倘若群山崩灭,毁坏锦绣宝地的因果,无形的、无垠无竭的业力,都要因此找上那出手的清源道主!
便是南疆再如何凶戾入脑的魔头,都知晓在元婴一境死生一战的话,要去玄虚灵界打,不能因为摧毁一方风水宝地,而坏了己身日后证道更高境界的善运!
此刻。
清源道主若是出手。
便等同于自绝于化神道君境界!
便是他能以无上神通渡过人道杀劫,那么地道杀劫和天道杀劫,也会因为他今日毁坏无垠群山的举措,而产生超乎寻常的杀劫气象!
要么,道场毁在地气的洗刷之下;要么,形神与神胎毁在天雷的轰杀之下!
而即便不去想那么长远的事情。
先天圣教的气运庆云崩坏一角,都等同于提前唤醒正在闭关修养的照真执明道君,开启一场远超杀劫本身的烈度,围绕着先天圣教和道德仙宗之间展开的一场血战!
柳洞清什么都没说,但却也什么都说了。
于是。
那贯连天地的篆箓光柱之中,清源道主的声音在沉默了十数息之后,再度缓缓地响起。
再开口时。
老道的声音温和,和蔼,远远地不见了刚刚是的淡漠。
甚至。
只是听着这样温和的声音,便让人下意识地觉得,刚刚老道那冷肃的声音,那毫无遮掩的杀念,都是假的,都是刚刚诸修自己所产生的幻觉罢了。
这是真正高明的对于万家灯火的玄妙运用,纳入音言之中,几乎有了完全不亚于七情入焰之道的诡谲效果!
“玄阳小友——”
“老夫知道,即便我贵为一宗掌教,本不该插手杀劫之中的事情,这是没有古之斋醮科仪规制的先例和成例的事情。”

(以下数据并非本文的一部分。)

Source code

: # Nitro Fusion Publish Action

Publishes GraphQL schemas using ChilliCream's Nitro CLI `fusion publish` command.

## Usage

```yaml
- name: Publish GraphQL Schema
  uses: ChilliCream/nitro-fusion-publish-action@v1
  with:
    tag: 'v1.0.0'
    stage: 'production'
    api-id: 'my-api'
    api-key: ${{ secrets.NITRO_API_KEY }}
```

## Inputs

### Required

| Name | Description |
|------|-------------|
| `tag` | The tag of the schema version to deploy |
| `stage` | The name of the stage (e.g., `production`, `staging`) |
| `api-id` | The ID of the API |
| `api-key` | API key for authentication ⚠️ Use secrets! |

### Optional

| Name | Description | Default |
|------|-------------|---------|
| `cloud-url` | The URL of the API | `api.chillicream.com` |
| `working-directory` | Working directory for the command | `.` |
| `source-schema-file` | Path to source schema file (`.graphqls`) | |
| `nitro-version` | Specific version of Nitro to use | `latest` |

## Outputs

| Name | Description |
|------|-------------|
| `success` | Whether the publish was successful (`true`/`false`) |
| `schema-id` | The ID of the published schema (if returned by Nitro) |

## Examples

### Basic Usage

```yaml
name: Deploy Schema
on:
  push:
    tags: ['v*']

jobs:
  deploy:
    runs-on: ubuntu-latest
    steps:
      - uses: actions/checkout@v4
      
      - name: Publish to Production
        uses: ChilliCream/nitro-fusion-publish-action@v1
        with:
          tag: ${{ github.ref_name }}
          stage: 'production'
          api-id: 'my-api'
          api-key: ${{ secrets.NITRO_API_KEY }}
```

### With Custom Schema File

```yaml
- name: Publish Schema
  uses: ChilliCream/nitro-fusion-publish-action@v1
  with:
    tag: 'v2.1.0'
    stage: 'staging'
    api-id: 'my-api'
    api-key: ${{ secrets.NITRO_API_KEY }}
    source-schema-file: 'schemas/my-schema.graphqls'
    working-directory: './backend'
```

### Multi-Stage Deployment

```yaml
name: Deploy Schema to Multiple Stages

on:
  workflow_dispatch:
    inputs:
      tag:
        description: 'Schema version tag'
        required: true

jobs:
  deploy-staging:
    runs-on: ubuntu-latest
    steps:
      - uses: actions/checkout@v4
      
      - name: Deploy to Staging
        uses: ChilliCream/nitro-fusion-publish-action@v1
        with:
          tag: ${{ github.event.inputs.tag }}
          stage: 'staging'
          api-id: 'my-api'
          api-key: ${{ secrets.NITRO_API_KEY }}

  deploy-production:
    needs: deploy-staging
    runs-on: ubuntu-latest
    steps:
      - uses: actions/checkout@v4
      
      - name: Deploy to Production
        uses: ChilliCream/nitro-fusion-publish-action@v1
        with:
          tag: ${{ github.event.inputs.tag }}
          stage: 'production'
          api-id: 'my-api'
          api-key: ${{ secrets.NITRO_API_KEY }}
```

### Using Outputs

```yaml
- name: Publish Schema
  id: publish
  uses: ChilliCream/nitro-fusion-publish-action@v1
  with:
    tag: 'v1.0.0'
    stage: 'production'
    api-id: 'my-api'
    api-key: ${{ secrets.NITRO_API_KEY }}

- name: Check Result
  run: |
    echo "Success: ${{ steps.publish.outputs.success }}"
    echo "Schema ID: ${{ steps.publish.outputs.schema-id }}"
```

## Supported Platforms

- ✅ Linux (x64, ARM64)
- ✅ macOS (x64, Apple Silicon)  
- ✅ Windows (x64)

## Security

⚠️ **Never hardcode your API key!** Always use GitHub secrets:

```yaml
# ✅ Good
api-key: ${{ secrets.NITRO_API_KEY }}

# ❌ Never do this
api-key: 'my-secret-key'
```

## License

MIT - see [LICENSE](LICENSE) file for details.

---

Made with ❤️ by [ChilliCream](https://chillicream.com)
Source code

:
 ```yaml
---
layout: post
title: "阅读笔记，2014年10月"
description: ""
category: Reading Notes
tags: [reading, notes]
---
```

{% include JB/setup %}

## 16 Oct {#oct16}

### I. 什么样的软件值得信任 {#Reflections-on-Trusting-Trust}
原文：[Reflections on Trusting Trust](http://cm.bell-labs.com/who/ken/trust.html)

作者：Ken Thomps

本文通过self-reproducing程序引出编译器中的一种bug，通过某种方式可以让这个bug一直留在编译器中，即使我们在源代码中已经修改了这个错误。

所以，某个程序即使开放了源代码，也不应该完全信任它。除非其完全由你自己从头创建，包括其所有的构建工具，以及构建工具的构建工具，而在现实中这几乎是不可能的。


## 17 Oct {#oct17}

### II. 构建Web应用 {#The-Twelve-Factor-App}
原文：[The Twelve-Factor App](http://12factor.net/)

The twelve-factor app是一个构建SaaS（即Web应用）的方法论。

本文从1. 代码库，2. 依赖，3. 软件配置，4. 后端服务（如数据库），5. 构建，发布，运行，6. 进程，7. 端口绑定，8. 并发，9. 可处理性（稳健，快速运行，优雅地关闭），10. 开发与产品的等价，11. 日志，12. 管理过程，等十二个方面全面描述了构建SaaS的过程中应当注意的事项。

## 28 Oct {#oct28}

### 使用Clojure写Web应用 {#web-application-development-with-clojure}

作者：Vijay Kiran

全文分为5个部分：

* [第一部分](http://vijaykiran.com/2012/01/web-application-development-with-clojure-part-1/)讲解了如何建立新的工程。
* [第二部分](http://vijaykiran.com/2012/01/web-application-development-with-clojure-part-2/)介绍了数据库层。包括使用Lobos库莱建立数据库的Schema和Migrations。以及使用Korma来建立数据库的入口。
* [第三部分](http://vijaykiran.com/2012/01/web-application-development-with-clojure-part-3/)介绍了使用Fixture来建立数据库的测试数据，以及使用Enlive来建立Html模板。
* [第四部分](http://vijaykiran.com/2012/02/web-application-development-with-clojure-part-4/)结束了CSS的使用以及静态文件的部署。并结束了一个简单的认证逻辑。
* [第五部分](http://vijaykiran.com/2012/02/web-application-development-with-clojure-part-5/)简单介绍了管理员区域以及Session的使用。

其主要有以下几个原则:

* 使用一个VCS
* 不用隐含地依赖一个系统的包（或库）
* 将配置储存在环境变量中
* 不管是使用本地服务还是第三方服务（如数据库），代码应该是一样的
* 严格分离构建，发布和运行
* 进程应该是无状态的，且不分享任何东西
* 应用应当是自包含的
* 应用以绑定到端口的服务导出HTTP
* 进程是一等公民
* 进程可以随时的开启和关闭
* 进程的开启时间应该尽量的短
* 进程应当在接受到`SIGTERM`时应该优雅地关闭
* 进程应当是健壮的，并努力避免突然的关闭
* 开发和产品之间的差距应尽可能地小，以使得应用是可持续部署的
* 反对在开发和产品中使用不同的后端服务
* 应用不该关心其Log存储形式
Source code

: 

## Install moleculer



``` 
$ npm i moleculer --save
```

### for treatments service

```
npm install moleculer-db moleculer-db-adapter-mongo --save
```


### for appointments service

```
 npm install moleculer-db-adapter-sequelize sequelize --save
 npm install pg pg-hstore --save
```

“可是,你掳走吾宗红尘道当代唯一道子,这样的事情,本也没有先例和成例。”
“因而老夫不得不逾越规矩,与小友好生商谈一番。”
“能否将吾宗道子奉还?”
“修行资粮?阴阳五行之道的修行秘法?或者是小友修行所需要的,什么都好商量,什么都可以谈!”
可是原地里。
回应给清源道主的,仍旧是那维持着几乎恒定一般韵律的,悠长的有如呼吸吞吐一般的灵光明灭。
如此。
又足足十数息的沉默。
清源道主的声音再度响起。
“道友。”
“你不能什么都不说,就像是你不可能在这一道悬世长垣里躲一辈子一样。”
“你刚刚在古老宝地之中,能够选择不杀玉玄,而是留她一条性命,这对吾宗,对于红尘道法统而言,都是莫大幸运的结果。”
“老夫感谢你都来不及呢。”
“只要你开口,你会看到老夫的诚意的!”
然而。
此后又足足十数息的时间。
仍旧是悬世长垣之上死一样的沉默。
就在清源道主的耐心即将就此彻底耗尽的那一瞬间。
终于。
某种恍如道与法复苏一般的灵性欢鸣声音,忽然间在道德仙宗山门的左近处,在一片千六百里疆界的瑰丽道场之中,猛地窜天而起。
那熟悉的略显得喑哑的声音,在道与法的气韵交演之中,响彻云天。
“掌教无忧。”
“玄阳师兄不过邀我在他道场盛景之中客居一阵,短则七八月,长则三五载,论道谈玄而已。”
“我性命无虞,掌教大可放万全之心。”
“您道与法的声威太过炽盛,骇得玄阳师兄不敢言语,可我开口,掌教该能感应到我万家灯火的法韵,知我此刻心神灵慧清明,非是为人所制的状态。”
“还请掌教,暂收神通罢!”
果然。
倘若仔细听去时,庄晚晴这略显得喑哑的声音借由着道场疆界,响彻天宇的时候,能够听到那一字一音之间,恍如交杂的烟火霹雳之声。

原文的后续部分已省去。